- [WHAT TO WORK ON]
Repeat exactly, and only, the lines from the one containing "4.4566142731198774 × 10^276 |" through the end of the records.

- [RECORDS FOR THIS EXERCISE]
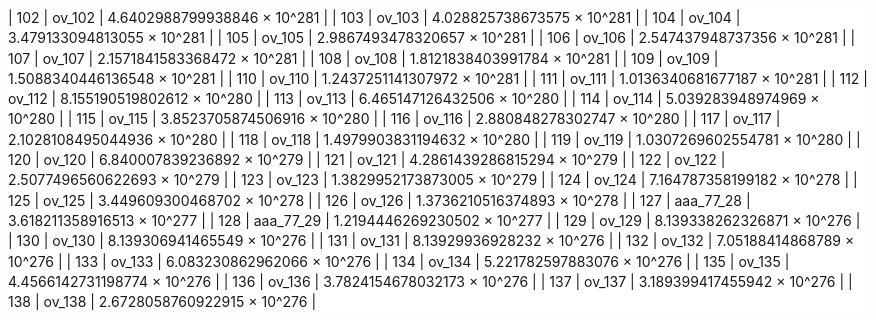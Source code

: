 | 102 | ov_102 | 4.6402988799938846 × 10^281 |
| 103 | ov_103 | 4.028825738673575 × 10^281 |
| 104 | ov_104 | 3.479133094813055 × 10^281 |
| 105 | ov_105 | 2.9867493478320657 × 10^281 |
| 106 | ov_106 | 2.547437948737356 × 10^281 |
| 107 | ov_107 | 2.1571841583368472 × 10^281 |
| 108 | ov_108 | 1.8121838403991784 × 10^281 |
| 109 | ov_109 | 1.5088340446136548 × 10^281 |
| 110 | ov_110 | 1.2437251141307972 × 10^281 |
| 111 | ov_111 | 1.0136340681677187 × 10^281 |
| 112 | ov_112 | 8.155190519802612 × 10^280 |
| 113 | ov_113 | 6.465147126432506 × 10^280 |
| 114 | ov_114 | 5.039283948974969 × 10^280 |
| 115 | ov_115 | 3.8523705874506916 × 10^280 |
| 116 | ov_116 | 2.880848278302747 × 10^280 |
| 117 | ov_117 | 2.1028108495044936 × 10^280 |
| 118 | ov_118 | 1.4979903831194632 × 10^280 |
| 119 | ov_119 | 1.0307269602554781 × 10^280 |
| 120 | ov_120 | 6.840007839236892 × 10^279 |
| 121 | ov_121 | 4.2861439286815294 × 10^279 |
| 122 | ov_122 | 2.5077496560622693 × 10^279 |
| 123 | ov_123 | 1.3829952173873005 × 10^279 |
| 124 | ov_124 | 7.164787358199182 × 10^278 |
| 125 | ov_125 | 3.449609300468702 × 10^278 |
| 126 | ov_126 | 1.3736210516374893 × 10^278 |
| 127 | aaa_77_28 | 3.618211358916513 × 10^277 |
| 128 | aaa_77_29 | 1.2194446269230502 × 10^277 |
| 129 | ov_129 | 8.139338262326871 × 10^276 |
| 130 | ov_130 | 8.139306941465549 × 10^276 |
| 131 | ov_131 | 8.13929936928232 × 10^276 |
| 132 | ov_132 | 7.05188414868789 × 10^276 |
| 133 | ov_133 | 6.083230862962066 × 10^276 |
| 134 | ov_134 | 5.221782597883076 × 10^276 |
| 135 | ov_135 | 4.4566142731198774 × 10^276 |
| 136 | ov_136 | 3.7824154678032173 × 10^276 |
| 137 | ov_137 | 3.189399417455942 × 10^276 |
| 138 | ov_138 | 2.6728058760922915 × 10^276 |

- [PROBLEM SOLUTION]
| 135 | ov_135 | 4.4566142731198774 × 10^276 |
| 136 | ov_136 | 3.7824154678032173 × 10^276 |
| 137 | ov_137 | 3.189399417455942 × 10^276 |
| 138 | ov_138 | 2.6728058760922915 × 10^276 |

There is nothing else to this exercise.